Rather than sending a thank-you card, however, Johnson & Johnson slapped Boston Scientific with a $4 billion lawsuit.
And to the surprise of lawyers and investors, that lawsuit — alleging breach of contract and deceitful behavior by Guidant and its allies — is headed to Nov. 20 trial in a Manhattan federal court.
"To see that you've got J&J, who should be thanking Boston Scientific for preventing them from doing that deal and saving J&J from massive losses, is now trying to have its cake and eat it too? It's over the top," said Steve Kozachok, a health care merger lawyer at Briggs & Morgan in Minneapolis. "I think somebody very high up at each of the companies really doesn't like the other person, and it's more of a personality spat than anything else."
Boston Scientific famously won a bidding war for Guidant in 2006, ultimately purchasing Guidant for $27 billion following weeks of competing offers that escalated the price from Johnson & Johnson's written offer of $21 billion. Analysts rejoiced at the news; one proclaimed at the time that the deal was a "table pounder" that would transform Boston Scientific into a global cardiovascular powerhouse.
But neither company anticipated the yearslong market slump for Guidant's sophisticated pacemakers and implantable defibrillators, which has depressed Boston Scientific's earnings and caused the company to write off $6.3 billion in Guidant's fair-market value.
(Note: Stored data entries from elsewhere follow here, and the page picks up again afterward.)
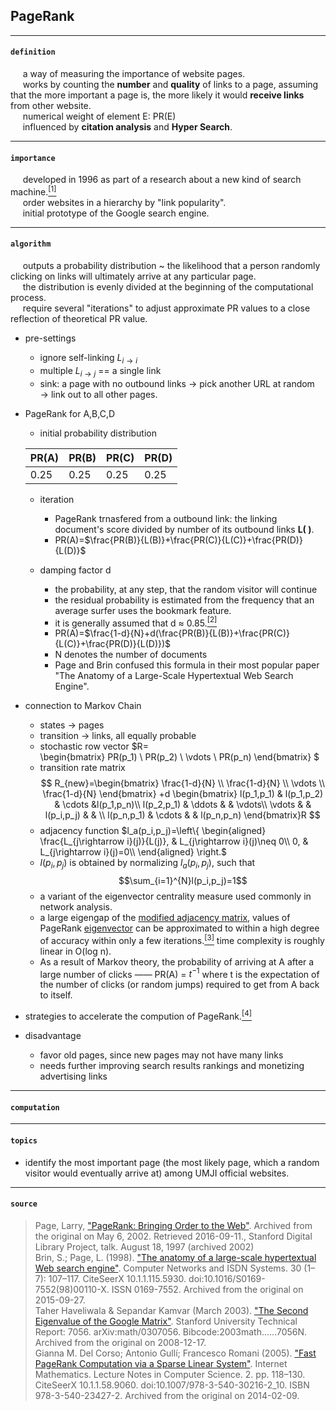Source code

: <script src="//www.90168.org cdn.mathjax.org/mathjax/latest/MathJax.js?config=TeX-AMS-MML_HTMLorMML"></script>

## PageRank

---

#### `definition`
<p> 
&nbsp;&nbsp;&nbsp;&nbsp;&nbsp;a way of measuring the importance of website pages.
<br>
&nbsp;&nbsp;&nbsp;&nbsp;&nbsp;works by counting the <b>number</b> and <b>quality</b> of links to a page, assuming that the more important a page is, the more likely it would <b>receive links</b> from other website.
<br>
&nbsp;&nbsp;&nbsp;&nbsp;&nbsp;numerical weight of element E: PR(E)
<br>
&nbsp;&nbsp;&nbsp;&nbsp;&nbsp;influenced by <b>citation analysis</b> and <b>Hyper Search</b>.
</p>

---

#### `importance`

<p>
&nbsp;&nbsp;&nbsp;&nbsp;&nbsp;developed in 1996 as part of a research about a new kind of search machine.<a href="#q2"><sup>[1]</sup></a>
<br>
&nbsp;&nbsp;&nbsp;&nbsp;&nbsp;order websites in a hierarchy by "link popularity".
<br>
&nbsp;&nbsp;&nbsp;&nbsp;&nbsp;initial prototype of the Google search engine.
</p>

---

#### `algorithm`
<p>
&nbsp;&nbsp;&nbsp;&nbsp;&nbsp;outputs a probability distribution ~ the likelihood that a person randomly clicking on links will ultimately arrive at any particular page.
<br>
&nbsp;&nbsp;&nbsp;&nbsp;&nbsp;the distribution is evenly divided at the beginning of the computational process.
<br>
&nbsp;&nbsp;&nbsp;&nbsp;&nbsp;require several "iterations" to adjust approximate PR values to a close reflection of theoretical PR value.
</p>

+ pre-settings
   + ignore self-linking $L_{i\rightarrow i}$
   + multiple $L_{i\rightarrow j}$ == a single link
   + sink: a page with no outbound links $\rightarrow$ pick another URL at random $\rightarrow$ link out to all other pages.
+ PageRank for A,B,C,D
   + initial probability distribution

   | PR(A) | PR(B) | PR(C) | PR(D) |
   | ---- | ---- | ---- | ---- |
   | 0.25 | 0.25 | 0.25 | 0.25 |

   + iteration
      + PageRank trnasfered from a outbound link: the linking document's score divided by number of its outbound links <b>L( )</b>.
      + PR(A)=$\frac{PR(B)}{L(B)}+\frac{PR(C)}{L(C)}+\frac{PR(D)}{L(D)}$
      
   + damping factor d
      + the probability, at any step, that the random visitor will continue
      + the residual probability is estimated from the frequency that an average surfer uses the bookmark feature.
      + it is generally assumed that d $\approx$ 0.85.[$^{[2]}$](#q2)
      + PR(A)=$\frac{1-d}{N}+d(\frac{PR(B)}{L(B)}+\frac{PR(C)}{L(C)}+\frac{PR(D)}{L(D)})$
      + N denotes the number of documents
      + Page and Brin confused this formula in their most popular paper "The Anatomy of a Large-Scale Hypertextual Web Search Engine".


+ connection to Markov Chain
   + states $\rightarrow$ pages
   + transition $\rightarrow$ links, all equally probable
   + <span id="eigenvector">stochastic row vector</span> $R=  
     \begin{bmatrix}
      PR(p_1) \\
      PR(p_2) \\
      \vdots \\
      PR(p_n)
     \end{bmatrix}
     $
   + <span id="adjacency-matrix">transition rate matrix</span>
     $$
     R_{new}=\begin{bmatrix}
      \frac{1-d}{N} \\
      \frac{1-d}{N} \\
      \vdots \\
      \frac{1-d}{N}
     \end{bmatrix}
     +d
     \begin{bmatrix}
       l(p_1,p_1) & l(p_1,p_2) & \cdots &l(p_1,p_n)\\
       l(p_2,p_1) & \ddots & & \vdots\\
       \vdots & & l(p_i,p_j) & & \\
       l(p_n,p_1) & \cdots & & l(p_n,p_n)
     \end{bmatrix}R
     $$
   + adjacency function $l_a(p_i,p_j)=\left\{
        \begin{aligned}
           \frac{L_{j\rightarrow i}(j)}{L(j)}, & L_{j\rightarrow i}(j)\neq 0\\
           0, & L_{j\rightarrow i}(j)=0\\
        \end{aligned}
      \right.$
   + $l(p_i,p_j)$ is obtained by normalizing $l_a(p_i,p_j)$, such that
   $$\sum_{i=1}^{N}l(p_i,p_j)=1$$
   + a variant of the eigenvector centrality measure used commonly in network analysis.
   + a large eigengap of the [modified adjacency matrix](#adjacency-matrix), values of PageRank [eigenvector](#eigenvector) can be approximated to within a high degree of accuracy within only a few iterations.[$^{[3]}$](#q3)
   time complexity is roughly linear in O(log n).
   + As a result of Markov theory, the probability of arriving at A after a large number of clicks —— PR(A) = $t^{-1}$
   where t is the expectation of the number of clicks (or random jumps) required to get from A back to itself.
+ strategies to accelerate the compution of PageRank.[$^{[4]}$](#q4)
+ disadvantage
   + favor old pages, since new pages may not have many links
   + needs further improving search results rankings and monetizing advertising links

---
#### `computation`




---
#### `topics`

+ identify the most important page (the most likely page, which a random visitor would eventually arrive at) among UMJI official websites.

---
#### `source`
<blockquote>
<span id="q1">
Page, Larry, <a href="PageRank-Bringing Order to the Web.pdf">"PageRank: Bringing Order to the Web"</a>. Archived from the original on May 6, 2002. Retrieved 2016-09-11., Stanford Digital Library Project, talk. August 18, 1997 (archived 2002)
</span>
<br>
<span id="q2">
Brin, S.; Page, L. (1998). <a href="./The Anatomy of a Search Engine.pdf">"The anatomy of a large-scale hypertextual Web search engine"</a>. 
Computer Networks and ISDN Systems. 30 (1–7): 107–117. CiteSeerX 10.1.1.115.5930. doi:10.1016/S0169-7552(98)00110-X. ISSN 0169-7552. Archived from the original on 2015-09-27.
</span>
<br>
<span id="q3">
Taher Haveliwala & Sepandar Kamvar (March 2003). <a href="./The Second Eigenvalue of the Google Matrix.pdf">"The Second Eigenvalue of the Google Matrix"</a>. Stanford University Technical Report: 7056. arXiv:math/0307056. Bibcode:2003math......7056N. Archived from the original on 2008-12-17.
</span>
<br>
<span id="q4">
Gianna M. Del Corso; Antonio Gullí; Francesco Romani (2005). <a href="Fast PageRank Computation via a Sparse Linear System.pdf">"Fast PageRank Computation via a Sparse Linear System"</a>. Internet Mathematics. Lecture Notes in Computer Science. 2. pp. 118–130. CiteSeerX 10.1.1.58.9060. doi:10.1007/978-3-540-30216-2_10. ISBN 978-3-540-23427-2. Archived from the original on 2014-02-09.
</span>
</blockquote>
Today, the entirety of Boston Scientific has a market capitalization of just $17.6 billion.
"Guidant was less valuable than either J&J or Boston Scientific believed," Boston Scientific's attorneys wrote in court paperwork last month.
'Broken heart'
Johnson & Johnson says Boston Scientific should pay it more than $4 billion for interfering with and ultimately blocking its plans to acquire Guidant, which had headquarters in Indianapolis and employed more than 3,000 people in Arden Hills at the time. Boston Scientific argues in a counterclaim that its New Jersey-based rival should pay back the $705 million it had to fork over when Guidant broke off its engagement with J&J so that it could be acquired by Boston Scientific instead.